Beberapa Inovasi berani di keluarkan oleh Zaini lewat Peraturan Gubernur ini, terkait dengan Fasilitas misalkan, Aturan ini memerintahkan untuk dibentuknya Ruang Menyusui khusus di Kantor-kantor pemerintahan dan Sarana Publik lainnya. Selain penyediaan Ruang Menyusui, Pemberian Cuti kepada Pegawai Perempuan Selama 6 Bulan pasca Proses Melahirkan dan menyusui, 2 kali lipat dari Cuti melahirkan yang biasanya diberikan selama 3 Bulan. Selain itu Pembatasan Peran bagi tenaga kesehatan dan Produsen juga distributor untuk tidak menganjurkan, menawarkan untuk menggunakan atau mempromosikan penggunaan susu Formula kepada anak dibawah Umur 1 tahun, kecuali Pada kondisi Khusus, dan memberikan ruang kepada pihak Orang tua untuk menolak tawaran penggunaan susu formula kepada Anak.
Dari segi Kesehatan, Perempuan yang baru selesai melakukan persalinan pasca melahirkan memerlukan waktu istirahat kurang lebih 6 minggu, sebab dalam jangka waktu tersebut, proses perbaikan terhadap alat reproduksi mulai dilakukan.

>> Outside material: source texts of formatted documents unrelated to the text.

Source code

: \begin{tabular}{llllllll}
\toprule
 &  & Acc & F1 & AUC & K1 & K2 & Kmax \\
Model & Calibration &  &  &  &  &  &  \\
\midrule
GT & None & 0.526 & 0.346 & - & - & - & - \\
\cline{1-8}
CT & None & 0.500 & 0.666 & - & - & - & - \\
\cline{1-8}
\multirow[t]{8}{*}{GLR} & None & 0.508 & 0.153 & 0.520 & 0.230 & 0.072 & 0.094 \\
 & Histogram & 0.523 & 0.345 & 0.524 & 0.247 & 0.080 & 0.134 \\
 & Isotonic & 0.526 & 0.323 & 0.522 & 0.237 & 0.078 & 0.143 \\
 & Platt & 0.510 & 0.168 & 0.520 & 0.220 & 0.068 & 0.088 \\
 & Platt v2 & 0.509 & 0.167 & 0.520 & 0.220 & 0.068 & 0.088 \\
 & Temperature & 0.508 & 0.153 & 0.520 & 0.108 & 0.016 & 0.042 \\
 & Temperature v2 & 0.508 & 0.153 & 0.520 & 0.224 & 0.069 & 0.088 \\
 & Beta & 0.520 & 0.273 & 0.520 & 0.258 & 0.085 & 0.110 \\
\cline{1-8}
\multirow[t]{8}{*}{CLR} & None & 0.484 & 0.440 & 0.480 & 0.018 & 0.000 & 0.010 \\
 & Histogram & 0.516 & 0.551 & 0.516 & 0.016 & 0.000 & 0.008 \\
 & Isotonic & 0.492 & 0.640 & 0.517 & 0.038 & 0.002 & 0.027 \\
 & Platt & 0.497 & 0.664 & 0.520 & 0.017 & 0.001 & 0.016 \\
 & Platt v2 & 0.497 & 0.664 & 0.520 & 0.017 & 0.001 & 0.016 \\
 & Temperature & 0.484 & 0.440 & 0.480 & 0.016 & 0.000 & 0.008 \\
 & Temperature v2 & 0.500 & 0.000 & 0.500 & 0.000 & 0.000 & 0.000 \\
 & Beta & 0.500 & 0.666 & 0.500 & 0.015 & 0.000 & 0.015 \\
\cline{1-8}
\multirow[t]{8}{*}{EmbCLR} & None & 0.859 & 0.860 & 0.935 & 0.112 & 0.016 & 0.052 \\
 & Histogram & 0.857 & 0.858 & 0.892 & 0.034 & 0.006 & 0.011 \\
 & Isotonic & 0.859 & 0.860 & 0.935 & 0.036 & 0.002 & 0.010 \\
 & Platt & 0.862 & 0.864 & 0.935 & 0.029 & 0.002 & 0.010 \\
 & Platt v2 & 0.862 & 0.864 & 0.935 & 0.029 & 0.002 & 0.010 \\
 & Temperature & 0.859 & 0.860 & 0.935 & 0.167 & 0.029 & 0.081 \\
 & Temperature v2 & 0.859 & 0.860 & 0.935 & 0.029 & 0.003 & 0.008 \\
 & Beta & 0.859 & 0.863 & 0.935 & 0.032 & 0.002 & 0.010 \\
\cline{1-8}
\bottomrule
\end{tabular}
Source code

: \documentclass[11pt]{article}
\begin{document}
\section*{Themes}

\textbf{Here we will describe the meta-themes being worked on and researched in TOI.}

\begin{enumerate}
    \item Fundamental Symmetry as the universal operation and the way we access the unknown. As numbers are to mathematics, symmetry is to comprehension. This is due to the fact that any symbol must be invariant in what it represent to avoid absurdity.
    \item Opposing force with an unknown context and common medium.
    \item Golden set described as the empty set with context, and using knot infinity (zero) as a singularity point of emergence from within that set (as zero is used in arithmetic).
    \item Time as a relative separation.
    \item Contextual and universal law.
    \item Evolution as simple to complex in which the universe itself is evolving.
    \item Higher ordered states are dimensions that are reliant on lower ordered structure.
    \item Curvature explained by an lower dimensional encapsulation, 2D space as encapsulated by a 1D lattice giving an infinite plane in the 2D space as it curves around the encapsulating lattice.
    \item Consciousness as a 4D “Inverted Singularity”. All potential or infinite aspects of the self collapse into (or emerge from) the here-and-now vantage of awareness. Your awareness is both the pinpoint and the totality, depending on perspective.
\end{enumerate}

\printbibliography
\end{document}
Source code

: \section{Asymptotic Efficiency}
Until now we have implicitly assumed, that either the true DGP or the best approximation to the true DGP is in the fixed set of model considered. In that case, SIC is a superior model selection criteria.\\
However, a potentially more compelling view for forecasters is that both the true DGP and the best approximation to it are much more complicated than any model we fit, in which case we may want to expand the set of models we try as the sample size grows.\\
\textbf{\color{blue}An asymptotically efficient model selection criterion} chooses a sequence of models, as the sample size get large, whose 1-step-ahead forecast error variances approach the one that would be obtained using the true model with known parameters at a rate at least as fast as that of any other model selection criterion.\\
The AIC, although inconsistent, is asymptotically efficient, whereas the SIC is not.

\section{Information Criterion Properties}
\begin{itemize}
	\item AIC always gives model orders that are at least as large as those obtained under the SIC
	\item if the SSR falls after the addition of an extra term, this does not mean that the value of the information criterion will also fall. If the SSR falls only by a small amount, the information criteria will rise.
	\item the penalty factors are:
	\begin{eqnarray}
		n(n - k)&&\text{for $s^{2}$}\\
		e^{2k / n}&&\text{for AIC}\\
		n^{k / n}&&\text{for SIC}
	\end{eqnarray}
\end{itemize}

Artinya perempuan harus beristirahat selama kurang lebih satu bulan setengah untuk masa pemulihan pasca persalinan.
Menyoal mengenai Bayi yang baru lahir, masa emas anak berada pada umur 0-2 tahun, dalam proses masa emas itu, Selain perhatian, Pemberian asi eksklusif juga penting dalam proses tumbuh kembang anak, sehingga pemberian asi eksklusif minimal selama 6 bulan dianggap penting untuk dilakukan. Dan dibeberapa Negara di Eropa, pemberian cuti adalah salah satu cara untuk melakukan pelaksanaan program kesehatan terhadap ibu dan bayi baru lahir.
Sebagai perbandingan saja, Cuti melahirkan di finlandia misalkan, di negara ini cuti diberikan selama 105 hari kerja (tidak termasuk hari libur). Begitu juga dengan suami, berhak cuti mendampingi istrinya selama 1-18 hari kerja setelah sang bayi lahir. Sampai anak berusai 3 tahun, ibu berhak cuti setiap saat anak sakit atau ke dokter.
Di Norwaygia, Semua Perempuan hamil yang bekerja di negara ini mendapat hak cuti untuk pemeriksaan pranatal rutin ke dokter kandungan setiap bulannya selama masa kehamilannya. Sedangkan cuti melahirkan yang diberikan oleh perusahaannya selama 6 bulan dan tunjangan persalinan yang diperoleh sebesar 21.500 US dollar, dan terakhir adalah Swedia, Di negara ini, Perempuan hamil yang bekerja berhak untuk cuti melahirkan selama 78 minggu (kurang lebih 1,5 tahun). Setelah masa cuti melahirkan berakhir, seorang ibu dan juga suami masih mendapat jatah cuti (paid leave) selama 60 hari (dalam 1 tahun) untuk keperluan merawat anaknya apabila sedang sakit.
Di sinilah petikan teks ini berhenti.